#### [Task directions]
Check each line of the material below for the word "cele". State how many lines have it, and nothing more.

#### [Supplied entries]
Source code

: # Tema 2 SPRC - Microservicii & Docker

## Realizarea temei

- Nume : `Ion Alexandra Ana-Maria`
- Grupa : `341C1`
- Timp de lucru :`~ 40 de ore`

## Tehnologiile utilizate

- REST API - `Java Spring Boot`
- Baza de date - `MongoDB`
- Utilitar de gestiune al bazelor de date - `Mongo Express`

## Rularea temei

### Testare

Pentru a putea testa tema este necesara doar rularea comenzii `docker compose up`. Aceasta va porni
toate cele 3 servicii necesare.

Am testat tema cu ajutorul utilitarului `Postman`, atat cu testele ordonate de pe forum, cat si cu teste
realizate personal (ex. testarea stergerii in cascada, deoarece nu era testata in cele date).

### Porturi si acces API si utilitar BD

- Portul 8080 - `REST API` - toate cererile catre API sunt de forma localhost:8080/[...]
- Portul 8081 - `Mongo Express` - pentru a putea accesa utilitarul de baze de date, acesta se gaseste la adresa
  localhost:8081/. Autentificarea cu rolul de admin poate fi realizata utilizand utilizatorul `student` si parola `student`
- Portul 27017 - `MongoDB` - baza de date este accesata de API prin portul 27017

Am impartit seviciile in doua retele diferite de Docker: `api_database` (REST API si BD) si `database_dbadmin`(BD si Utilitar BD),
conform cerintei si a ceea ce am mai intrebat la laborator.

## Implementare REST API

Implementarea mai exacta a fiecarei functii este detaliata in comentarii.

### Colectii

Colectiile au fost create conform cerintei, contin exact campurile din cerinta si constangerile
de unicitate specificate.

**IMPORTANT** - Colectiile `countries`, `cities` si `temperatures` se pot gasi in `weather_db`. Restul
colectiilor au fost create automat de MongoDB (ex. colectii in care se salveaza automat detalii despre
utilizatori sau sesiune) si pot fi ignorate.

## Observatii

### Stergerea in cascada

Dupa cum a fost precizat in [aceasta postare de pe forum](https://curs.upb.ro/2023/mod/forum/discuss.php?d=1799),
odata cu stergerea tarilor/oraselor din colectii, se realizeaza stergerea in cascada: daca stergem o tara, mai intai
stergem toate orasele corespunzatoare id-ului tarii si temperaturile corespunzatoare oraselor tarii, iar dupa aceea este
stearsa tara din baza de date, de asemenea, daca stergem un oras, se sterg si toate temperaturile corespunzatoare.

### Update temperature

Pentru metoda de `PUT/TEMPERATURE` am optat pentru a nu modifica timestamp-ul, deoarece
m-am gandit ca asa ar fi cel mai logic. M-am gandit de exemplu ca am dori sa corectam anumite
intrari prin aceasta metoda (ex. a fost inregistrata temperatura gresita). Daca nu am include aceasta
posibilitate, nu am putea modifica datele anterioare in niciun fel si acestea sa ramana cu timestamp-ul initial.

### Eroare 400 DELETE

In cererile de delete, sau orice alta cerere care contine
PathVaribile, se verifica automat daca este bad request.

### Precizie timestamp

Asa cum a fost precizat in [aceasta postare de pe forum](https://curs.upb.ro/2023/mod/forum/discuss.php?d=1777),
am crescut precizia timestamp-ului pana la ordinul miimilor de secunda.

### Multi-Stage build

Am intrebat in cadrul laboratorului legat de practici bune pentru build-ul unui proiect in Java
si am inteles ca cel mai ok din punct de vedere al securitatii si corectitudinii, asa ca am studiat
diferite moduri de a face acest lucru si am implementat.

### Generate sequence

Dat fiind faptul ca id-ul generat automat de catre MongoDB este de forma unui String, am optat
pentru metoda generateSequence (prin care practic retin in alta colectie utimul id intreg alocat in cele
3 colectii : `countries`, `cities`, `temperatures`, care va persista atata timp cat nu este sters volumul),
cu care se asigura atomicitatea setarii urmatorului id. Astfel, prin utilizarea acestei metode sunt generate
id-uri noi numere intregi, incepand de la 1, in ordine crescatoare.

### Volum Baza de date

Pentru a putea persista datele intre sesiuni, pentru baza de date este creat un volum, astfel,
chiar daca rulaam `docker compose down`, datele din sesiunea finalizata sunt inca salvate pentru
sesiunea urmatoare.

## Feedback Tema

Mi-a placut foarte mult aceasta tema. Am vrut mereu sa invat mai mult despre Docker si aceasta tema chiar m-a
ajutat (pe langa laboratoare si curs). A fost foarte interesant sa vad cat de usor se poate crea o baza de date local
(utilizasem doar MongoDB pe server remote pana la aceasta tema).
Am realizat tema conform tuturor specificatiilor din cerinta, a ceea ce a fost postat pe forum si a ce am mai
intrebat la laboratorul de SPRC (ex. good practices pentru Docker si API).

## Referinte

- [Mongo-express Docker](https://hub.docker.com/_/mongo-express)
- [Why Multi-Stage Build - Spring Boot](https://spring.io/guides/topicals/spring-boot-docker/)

#### [Completed exercise]
3